Still, New York does not have a strong track record for passing new bills. A Reinvent Albany analysis of 2023-24 session data found only 11% of bills introduced in either chamber of the Legislature became law.
Some leaders in Albany predict the budget will be completed after Memorial Day. If that happens, lawmakers would have only one more week to pass bills before the legislative session ends.
While the delayed state budget is not preventing bills from passing, it is affecting other areas, including local school district budgets.
Part of New York’s budget includes School Aid Runs, which detail how much money districts receive from the state. But most school districts already had their budgets approved in local votes this week.

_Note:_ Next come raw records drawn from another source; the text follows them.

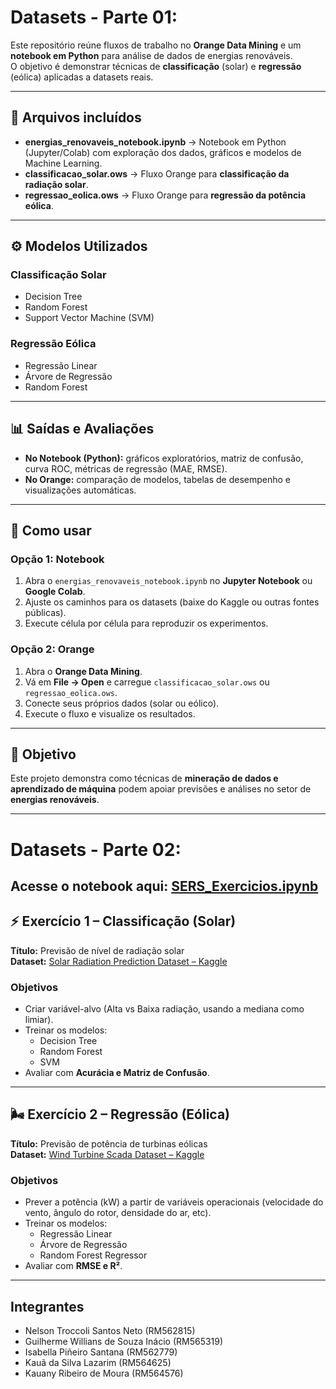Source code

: # Datasets - Parte 01:

Este repositório reúne fluxos de trabalho no **Orange Data Mining** e um **notebook em Python** para análise de dados de energias renováveis.  
O objetivo é demonstrar técnicas de **classificação** (solar) e **regressão** (eólica) aplicadas a datasets reais.

---

## 📂 Arquivos incluídos
- **energias_renovaveis_notebook.ipynb** → Notebook em Python (Jupyter/Colab) com exploração dos dados, gráficos e modelos de Machine Learning.  
- **classificacao_solar.ows** → Fluxo Orange para **classificação da radiação solar**.  
- **regressao_eolica.ows** → Fluxo Orange para **regressão da potência eólica**.  

---

## ⚙️ Modelos Utilizados
### Classificação Solar
- Decision Tree  
- Random Forest  
- Support Vector Machine (SVM)  

### Regressão Eólica
- Regressão Linear  
- Árvore de Regressão  
- Random Forest  

---

## 📊 Saídas e Avaliações
- **No Notebook (Python):** gráficos exploratórios, matriz de confusão, curva ROC, métricas de regressão (MAE, RMSE).  
- **No Orange:** comparação de modelos, tabelas de desempenho e visualizações automáticas.  

---

## 🚀 Como usar
### Opção 1: Notebook
1. Abra o `energias_renovaveis_notebook.ipynb` no **Jupyter Notebook** ou **Google Colab**.  
2. Ajuste os caminhos para os datasets (baixe do Kaggle ou outras fontes públicas).  
3. Execute célula por célula para reproduzir os experimentos.  

### Opção 2: Orange
1. Abra o **Orange Data Mining**.  
2. Vá em **File → Open** e carregue `classificacao_solar.ows` ou `regressao_eolica.ows`.  
3. Conecte seus próprios dados (solar ou eólico).  
4. Execute o fluxo e visualize os resultados.  

---

## 🔋 Objetivo
Este projeto demonstra como técnicas de **mineração de dados e aprendizado de máquina** podem apoiar previsões e análises no setor de **energias renováveis**.

---

# Datasets - Parte 02:
Acesse o notebook aqui: [SERS_Exercicios.ipynb](SERS_Exercicios.ipynb)
---

## ⚡ Exercício 1 – Classificação (Solar)

**Título:** Previsão de nível de radiação solar  
**Dataset:** [Solar Radiation Prediction Dataset – Kaggle](https://www.kaggle.com/datasets/dronio/SolarEnergy)

### Objetivos
- Criar variável-alvo (Alta vs Baixa radiação, usando a mediana como limiar).  
- Treinar os modelos:  
  - Decision Tree  
  - Random Forest  
  - SVM  
- Avaliar com **Acurácia e Matriz de Confusão**.

---

## 🌬️ Exercício 2 – Regressão (Eólica)

**Título:** Previsão de potência de turbinas eólicas  
**Dataset:** [Wind Turbine Scada Dataset – Kaggle](https://www.kaggle.com/datasets/berkerisen/wind-turbine-scada-dataset)

### Objetivos
- Prever a potência (kW) a partir de variáveis operacionais (velocidade do vento, ângulo do rotor, densidade do ar, etc).  
- Treinar os modelos:  
  - Regressão Linear  
  - Árvore de Regressão  
  - Random Forest Regressor  
- Avaliar com **RMSE e R²**.

 ---
 
## Integrantes
- Nelson Troccoli Santos Neto (RM562815)
- Guilherme Willians de Souza Inácio (RM565319)
- Isabella Piñeiro Santana (RM562779)
- Kauã da Silva Lazarim (RM564625) 
- Kauany Ribeiro de Moura (RM564576)
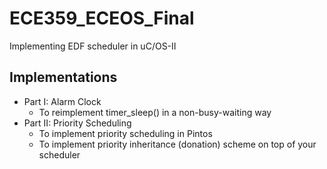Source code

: # ECE359_ECEOS_Final

Implementing EDF scheduler in uC/OS-II

## Implementations 

* Part I: Alarm Clock 
  + To reimplement timer_sleep() in a non-busy-waiting way
* Part II: Priority Scheduling 
  + To implement priority scheduling in Pintos 
  + To implement priority inheritance (donation) scheme on top of your scheduler
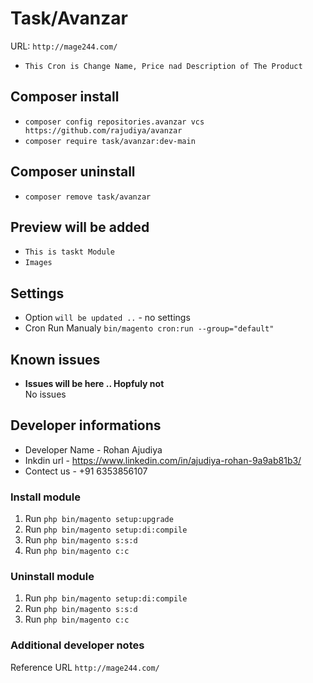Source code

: # Task/Avanzar

URL: `http://mage244.com/`
- `This Cron is Change Name, Price nad Description of The Product`

## Composer install

- `composer config repositories.avanzar vcs https://github.com/rajudiya/avanzar`
- `composer require task/avanzar:dev-main`

## Composer uninstall

- `composer remove task/avanzar`

## Preview will be added

- `This is taskt Module`
- `Images`

## Settings
- Option `will be updated ..` - no settings
- Cron Run Manualy `bin/magento cron:run --group="default"`

## Known issues

- **Issues will be here .. Hopfuly not**\
  No issues

## Developer informations
- Developer Name - Rohan Ajudiya
- Inkdin url     - https://www.linkedin.com/in/ajudiya-rohan-9a9ab81b3/
- Contect us     - +91 6353856107

### Install module
1. Run `php bin/magento setup:upgrade`
2. Run `php bin/magento setup:di:compile`
3. Run `php bin/magento s:s:d`
4. Run `php bin/magento c:c`

### Uninstall module
1. Run `php bin/magento setup:di:compile`
2. Run `php bin/magento s:s:d`
3. Run `php bin/magento c:c`

### Additional developer notes
Reference URL `http://mage244.com/`
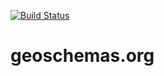 [![Build Status](https://travis-ci.org/geoschemas-org/geoschemas-org.github.io.svg?branch=master)](https://travis-ci.org/geoschemas-org/geoschemas-org.github.io)

# geoschemas.org
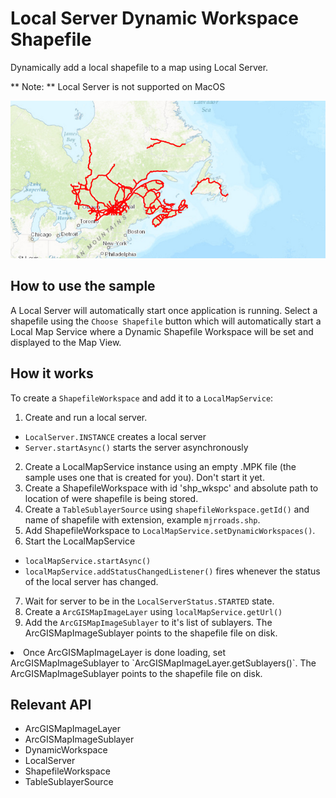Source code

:# Local Server Dynamic Workspace Shapefile

Dynamically add a local shapefile to a map using Local Server.

** Note: ** Local Server is not supported on MacOS

![](LocalServerDynamicWorkspaceShapefile.png)

## How to use the sample

A Local Server will automatically start once application is running. Select a shapefile using the `Choose Shapefile` button which will automatically start a Local Map Service where a Dynamic Shapefile Workspace will be set and displayed to the Map View.

## How it works

To create a `ShapefileWorkspace` and add it to a `LocalMapService`:


1. Create and run a local server.
* `LocalServer.INSTANCE` creates a local server
* `Server.startAsync()` starts the server asynchronously
2. Create a LocalMapService instance using an empty .MPK file (the sample uses one that is created for you). Don't start it yet.
3. Create a ShapefileWorkspace  with id 'shp_wkspc' and absolute path to location of were shapefile is being stored.
4. Create a `TableSublayerSource`  using  `shapefileWorkspace.getId()` and name of  shapefile with extension, example `mjrroads.shp`.
5. Add ShapefileWorkspace to `LocalMapService.setDynamicWorkspaces()`.
6. Start the LocalMapService
* `localMapService.startAsync()`
* `localMapService.addStatusChangedListener()` fires whenever the status of the local server has changed.
7. Wait for server to be in the  `LocalServerStatus.STARTED` state.
8. Create a `ArcGISMapImageLayer` using `localMapService.getUrl()`
9. Add the `ArcGISMapImageSublayer` to it's list of sublayers. The ArcGISMapImageSublayer points to the shapefile file on disk.
<li>Once ArcGISMapImageLayer is done loading,  set ArcGISMapImageSublayer to `ArcGISMapImageLayer.getSublayers()`. The ArcGISMapImageSublayer points to the shapefile file on disk.


## Relevant API

* ArcGISMapImageLayer
* ArcGISMapImageSublayer
* DynamicWorkspace
* LocalServer
* ShapefileWorkspace
* TableSublayerSource

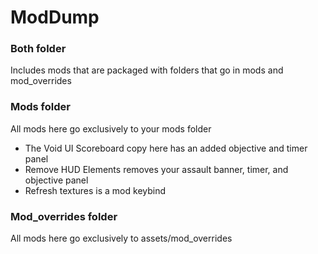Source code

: # ModDump

### Both folder
Includes mods that are packaged with folders that go in mods and mod_overrides

### Mods folder
All mods here go exclusively to your mods folder
- The Void UI Scoreboard copy here has an added objective and timer panel
- Remove HUD Elements removes your assault banner, timer, and objective panel
- Refresh textures is a mod keybind

### Mod_overrides folder
All mods here go exclusively to assets/mod_overrides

Fauss said it would be helpful if school districts knew what to expect.
“Even if the state budget wasn’t 100% locked down, I assume these budgets went through with their best guess as to what the state might give them,” she said. “So hopefully, they’re getting good information from the state.”
This is the sixth year in a row New York’s state budget is late. Lawmakers are considering changes to improve the process, including expanding the Legislature’s power to amend the governor’s budget. That power was weakened by the Silver v. Pataki and Pataki v. Assembly court cases in the early 2000s.
Fauss said that while some budget process changes can be regulated, the culture of developing the budget also needs to change.
“The discussion of policy ideas being inserted into the budget, rather than dealing with the numbers and the dollars and cents, has come up a lot,” she said. “But the big question is, how do you legislate that?”